*** Input material Section Begins ***
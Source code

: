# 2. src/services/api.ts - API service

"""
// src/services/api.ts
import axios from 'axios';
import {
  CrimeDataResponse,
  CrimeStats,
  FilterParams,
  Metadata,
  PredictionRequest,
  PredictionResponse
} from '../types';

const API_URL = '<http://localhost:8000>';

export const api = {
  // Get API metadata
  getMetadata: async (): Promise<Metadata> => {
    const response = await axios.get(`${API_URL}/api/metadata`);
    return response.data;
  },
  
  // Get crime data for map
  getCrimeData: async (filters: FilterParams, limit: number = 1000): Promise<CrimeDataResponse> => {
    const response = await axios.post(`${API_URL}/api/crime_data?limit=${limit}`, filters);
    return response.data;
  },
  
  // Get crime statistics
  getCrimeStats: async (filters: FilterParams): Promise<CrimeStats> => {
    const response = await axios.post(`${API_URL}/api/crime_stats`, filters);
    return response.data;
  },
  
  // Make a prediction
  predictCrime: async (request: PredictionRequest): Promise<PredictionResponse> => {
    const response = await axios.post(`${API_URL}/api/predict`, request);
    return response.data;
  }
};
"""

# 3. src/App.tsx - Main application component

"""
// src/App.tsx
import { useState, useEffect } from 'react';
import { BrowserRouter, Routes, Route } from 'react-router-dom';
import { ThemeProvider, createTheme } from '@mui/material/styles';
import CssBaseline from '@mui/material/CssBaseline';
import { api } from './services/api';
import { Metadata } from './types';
*** Input material Section Ends ***
*** Input material Section Begins ***
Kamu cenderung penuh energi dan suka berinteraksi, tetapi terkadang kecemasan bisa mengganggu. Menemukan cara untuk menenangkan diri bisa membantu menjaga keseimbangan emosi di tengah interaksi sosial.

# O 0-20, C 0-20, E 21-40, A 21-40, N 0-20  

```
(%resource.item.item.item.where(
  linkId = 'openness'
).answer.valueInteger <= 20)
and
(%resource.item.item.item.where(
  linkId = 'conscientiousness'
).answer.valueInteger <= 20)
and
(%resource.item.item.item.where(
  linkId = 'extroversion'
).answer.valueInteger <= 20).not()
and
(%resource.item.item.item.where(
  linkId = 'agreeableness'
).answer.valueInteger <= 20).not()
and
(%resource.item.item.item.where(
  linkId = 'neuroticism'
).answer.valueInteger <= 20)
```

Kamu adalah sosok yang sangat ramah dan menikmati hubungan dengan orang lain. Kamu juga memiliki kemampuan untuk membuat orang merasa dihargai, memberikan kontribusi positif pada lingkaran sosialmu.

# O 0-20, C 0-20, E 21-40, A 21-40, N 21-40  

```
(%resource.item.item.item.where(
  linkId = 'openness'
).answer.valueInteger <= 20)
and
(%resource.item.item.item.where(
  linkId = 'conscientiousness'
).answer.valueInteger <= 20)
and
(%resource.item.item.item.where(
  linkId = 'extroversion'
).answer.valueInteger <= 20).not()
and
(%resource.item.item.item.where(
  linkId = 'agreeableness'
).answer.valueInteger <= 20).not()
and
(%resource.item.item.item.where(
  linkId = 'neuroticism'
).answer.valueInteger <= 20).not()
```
*** Input material Section Ends ***
*** Input material Section Begins ***
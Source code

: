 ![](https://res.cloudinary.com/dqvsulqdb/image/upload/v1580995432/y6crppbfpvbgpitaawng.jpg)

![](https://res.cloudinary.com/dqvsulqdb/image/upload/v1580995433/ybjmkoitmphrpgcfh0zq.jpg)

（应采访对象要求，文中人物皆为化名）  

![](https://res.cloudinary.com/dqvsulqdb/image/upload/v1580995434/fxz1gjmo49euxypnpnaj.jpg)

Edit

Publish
*** Input material Section Ends ***
**Exercise description**
Return all lines from the entries that contain the string "services".

**Answer box**
:# 2. src/services/api.ts - API service
// src/services/api.ts
import { api } from './services/api';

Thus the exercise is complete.